First off, coupling between datacenters is to be avoided to the greatest extent possible. The worst possible outcome when trying to go active-active would be to spend all the time/energy/money on building out a second datacenter only to create a situation in which *either* datacenter going down takes you offline.
Extreme attention to design and implementation detail is necessary to ensure the least amount of coupling exists between datacenters. Your goal is to have two independent stacks of hardware/software that know nothing about each other. If one goes down it has no impact on the other. The “gotcha” here is that this is impossible for any service that involves state/data that must be shared across the wire. Keeping these to a minimum is your goal. Failure modes must be considered and tested.
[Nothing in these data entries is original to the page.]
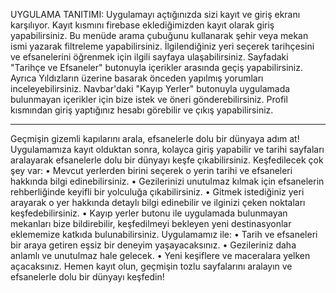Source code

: UYGULAMA TANITIMI:
Uygulamayı açtığınızda sizi kayıt ve giriş ekranı karşılıyor.
Kayıt kısmını firebase eklediğimizden kayıt olarak giriş yapabilirsiniz.
Bu menüde arama çubuğunu kullanarak şehir veya mekan ismi yazarak filtreleme yapabilirsiniz. 
İlgilendiğiniz yeri seçerek tarihçesini ve efsanelerini öğrenmek için ilgili sayfaya ulaşabilirsiniz. 
Sayfadaki "Tarihçe ve Efsaneler" butonuyla içerikler arasında geçiş yapabilirsiniz. 
Ayrıca Yıldızların üzerine basarak önceden yapılmış yorumları inceleyebilirsiniz.
Navbar'daki "Kayıp Yerler" butonuyla uygulamada bulunmayan içerikler için bize istek ve öneri gönderebilirsiniz.
Profil kısmından giriş yaptığınız hesabı görebilir ve çıkış yapabilirsiniz.

-----------------------------------------------------------------------------------------------------------------------------------------------------------------

Geçmişin gizemli kapılarını arala, efsanelerle dolu bir dünyaya adım at!
Uygulamamıza kayıt olduktan sonra, kolayca giriş yapabilir ve tarihi sayfaları aralayarak efsanelerle dolu bir dünyayı keşfe çıkabilirsiniz.
Keşfedilecek çok şey var:
•	Mevcut yerlerden birini seçerek o yerin tarihi ve efsaneleri hakkında bilgi edinebilirsiniz.
•	Gezilerinizi unutulmaz kılmak için efsanelerin rehberliğinde keyifli bir yolculuğa çıkabilirsiniz.
•	Gitmek istediğiniz yeri arayarak o yer hakkında detaylı bilgi edinebilir ve ilginizi çeken noktaları keşfedebilirsiniz.
•	Kayıp yerler butonu ile uygulamada bulunmayan mekanları bize bildirebilir, keşfedilmeyi bekleyen yeni destinasyonlar eklememize katkıda bulunabilirsiniz.
Uygulamamız ile:
•	Tarih ve efsaneleri bir araya getiren eşsiz bir deneyim yaşayacaksınız.
•	Gezileriniz daha anlamlı ve unutulmaz hale gelecek.
•	Yeni keşiflere ve maceralara yelken açacaksınız.
Hemen kayıt olun, geçmişin tozlu sayfalarını aralayın ve efsanelerle dolu bir dünyayı keşfedin!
You also must be very careful to do regular capacity testing as during normal active-active operations, the system has a lot more capacity in it as a whole than in its worst-case degraded state (as defined by your availability model). In our model, some application tiers have four servers in them—two in one datacenter and two in the other. Under this model, we work to ensure any one of the four servers has sufficient capacity to take on our peak load as the worst case scenario is for one server to fail on a weekend (expected type failure), and then for the opposite datacenter to have a complete outage.
Another thing to be aware of is unanticipated coupling that may sneak into the system over time - in addition to switching traffic back and forth between datacenters regularly it is wise to actually test “pulling the plug” on a non-active datacenter (i.e. chopping off the network links to it) to ensure the remaining facility continues to run as expected. Where this comes into play is those inevitable systems that do have coupling between datacenters.
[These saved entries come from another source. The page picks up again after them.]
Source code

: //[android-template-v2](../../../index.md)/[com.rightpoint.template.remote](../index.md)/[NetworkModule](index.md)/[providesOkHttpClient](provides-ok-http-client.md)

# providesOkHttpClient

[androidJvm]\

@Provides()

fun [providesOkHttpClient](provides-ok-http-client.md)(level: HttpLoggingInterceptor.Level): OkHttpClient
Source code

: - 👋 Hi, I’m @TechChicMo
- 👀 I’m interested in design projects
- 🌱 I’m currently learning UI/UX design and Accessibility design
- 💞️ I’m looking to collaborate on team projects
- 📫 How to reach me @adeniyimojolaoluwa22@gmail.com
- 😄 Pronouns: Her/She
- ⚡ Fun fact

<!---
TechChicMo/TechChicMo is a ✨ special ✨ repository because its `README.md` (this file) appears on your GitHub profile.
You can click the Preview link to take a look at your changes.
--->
I am onboard, but how do I do it?
You will need to take things one-step-at-a-time. It took iovation several years, during which time we happened to be re-writing our application, which allowed us to design it in such a way to support active-active.
Infrastructure comes first. The design patterns for core infrastructure are well established and tested. It is just a matter of finding the right facilities, procuring the hardware, and deploying it appropriately. In our case, we have redundant Internet routers, firewalls, core switches, load balancers, monitoring servers, etc…in each of our datacenters. Then we have redundant 10 gigabit wave circuits between the datacenters.
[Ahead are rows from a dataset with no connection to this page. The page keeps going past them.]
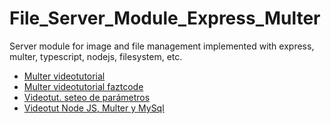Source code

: # File_Server_Module_Express_Multer 
Server module for image and file management implemented with express, multer, typescript, nodejs, filesystem, etc.

* [Multer videotutorial](https://www.youtube.com/watch?v=nRZE3It4B-E&ab_channel=Garajedeideas%7CTech)
* [Multer videotutorial faztcode](https://www.youtube.com/watch?v=AbJ-y2vZgBs&ab_channel=Fazt)
* [Videotut. seteo de parámetros](https://www.youtube.com/watch?v=VThd9AbIUcU&ab_channel=Samus)
* [Videotut Node JS, Multer y MySql](https://www.youtube.com/watch?v=Bj3Gcpohbu4&ab_channel=ProgramadorSR)
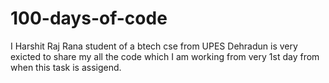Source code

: # 100-days-of-code
 I Harshit Raj Rana student of a btech cse from UPES Dehradun  is very exicted to share my all the code which I am working from very 1st day from when this task is assigend.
Application design patterns on the other hand are still evolving to support this, but huge progress has been made as more tools become available to support this kind of design. We leverage tools such as Cassandra (NoSQL), Message Queueing, ElasticSearch, Postgres. Particular focus should be placed on Message Queue design as they are a great way to reduce coupling in an asynchronous fashion.
Eventual consistency is your friend! Really, it is! Nearly all applications can tolerate a little bit of eventual consistency which is how you eliminate coupling.
But what if my applications don’t support it?
Your options are a lot more limited, but first, push on your vendor to support active-active! It truly is the way of the future. However, there are some things you can do at lower levels leveraging technologies such as VMware, though these are really more targeted at active/passive type designs. If you do go with an active/passive design, the key is to fail back and forth regularly (i.e. WEEKLY) that way you know your procedure is well rehearsed and tested.
While iovation launched active-active in order to enhance system availability, it turned out the overwhelming benefit was the culture change that it brought to the organization. The biggest takeaway—active-active architectures are now within reach of companies smaller than the hyper-giants Google/Amazon/Apple. Once you go active-active you will never go back!